Controlling angiogenesis electrically?

Cunha, Filipa January 2016 (has links)
Physiological electrical fields (EFs) can direct some important angiogenic responses of endothelial cells such as directional migration, orientation and proliferation. It has been reported that human umbilical vein endothelial cells (HUVEC) and human microvasculature endothelial cells (HMEC) migrate in opposite directions; to anode and cathode, respectively. Although, in the present study both cell types migrated toward the cathode, HUVEC directedness started at 50mV/mm while HMEC directedness started at 100mV/mm. These results suggest that EFs can promote wound healing by directing endothelial cells to the wound site since EFs of 40 to 100 mV/mm are present in normal healing wounds. EFs also increased cell proliferation and orientated the cleavage plane of dividing cells perpendicular to the EF vector in both endothelial cell lines.

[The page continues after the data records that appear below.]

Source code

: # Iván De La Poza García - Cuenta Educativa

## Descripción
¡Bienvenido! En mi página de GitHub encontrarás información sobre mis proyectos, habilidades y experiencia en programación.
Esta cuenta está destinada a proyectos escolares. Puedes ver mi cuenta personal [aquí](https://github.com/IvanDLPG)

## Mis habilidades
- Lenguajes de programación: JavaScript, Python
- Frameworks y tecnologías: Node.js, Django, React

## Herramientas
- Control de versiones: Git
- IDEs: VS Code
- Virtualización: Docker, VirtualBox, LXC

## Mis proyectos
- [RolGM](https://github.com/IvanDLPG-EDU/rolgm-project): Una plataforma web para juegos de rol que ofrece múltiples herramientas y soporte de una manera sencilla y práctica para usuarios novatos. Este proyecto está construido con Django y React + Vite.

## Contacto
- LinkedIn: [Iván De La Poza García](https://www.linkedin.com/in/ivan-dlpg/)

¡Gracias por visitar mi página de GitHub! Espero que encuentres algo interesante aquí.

The present study showed for the first the time that EFs upregulated the expression of the chemokine receptors CXCR4 and CXCR2 as well as upregulating the levels of phosphorylation of both chemokines in HUVEC and HMEC. It also showed differences of chemokine receptors used by HUVEC and HMEC cells in the early stages of electrotaxis. Ionizing radiation has been shown to directly phosphorylate VEGF receptors in the absence of its ligand VEGF. A question was raised: in the absence of the ligands are EFs able to directly phosphorylate the chemokine receptors? Results showed that in starved HUVEC cells EFs had no effect on the phosphorylation levels of CXCR4 and CXCR2 however in starved HMEC cells an EF may have a direct effect on the phosphorylation levels of CXCR4 and CXCR2. Therefore, EFs represent a physical stimulus that could directly phosphorylate proteins in the absence of its ligand. This work substantiate the importance of endogenous EFs in directing endothelial cells and suggests that EFs might be developed as a component in the clinic to control angiogenesis.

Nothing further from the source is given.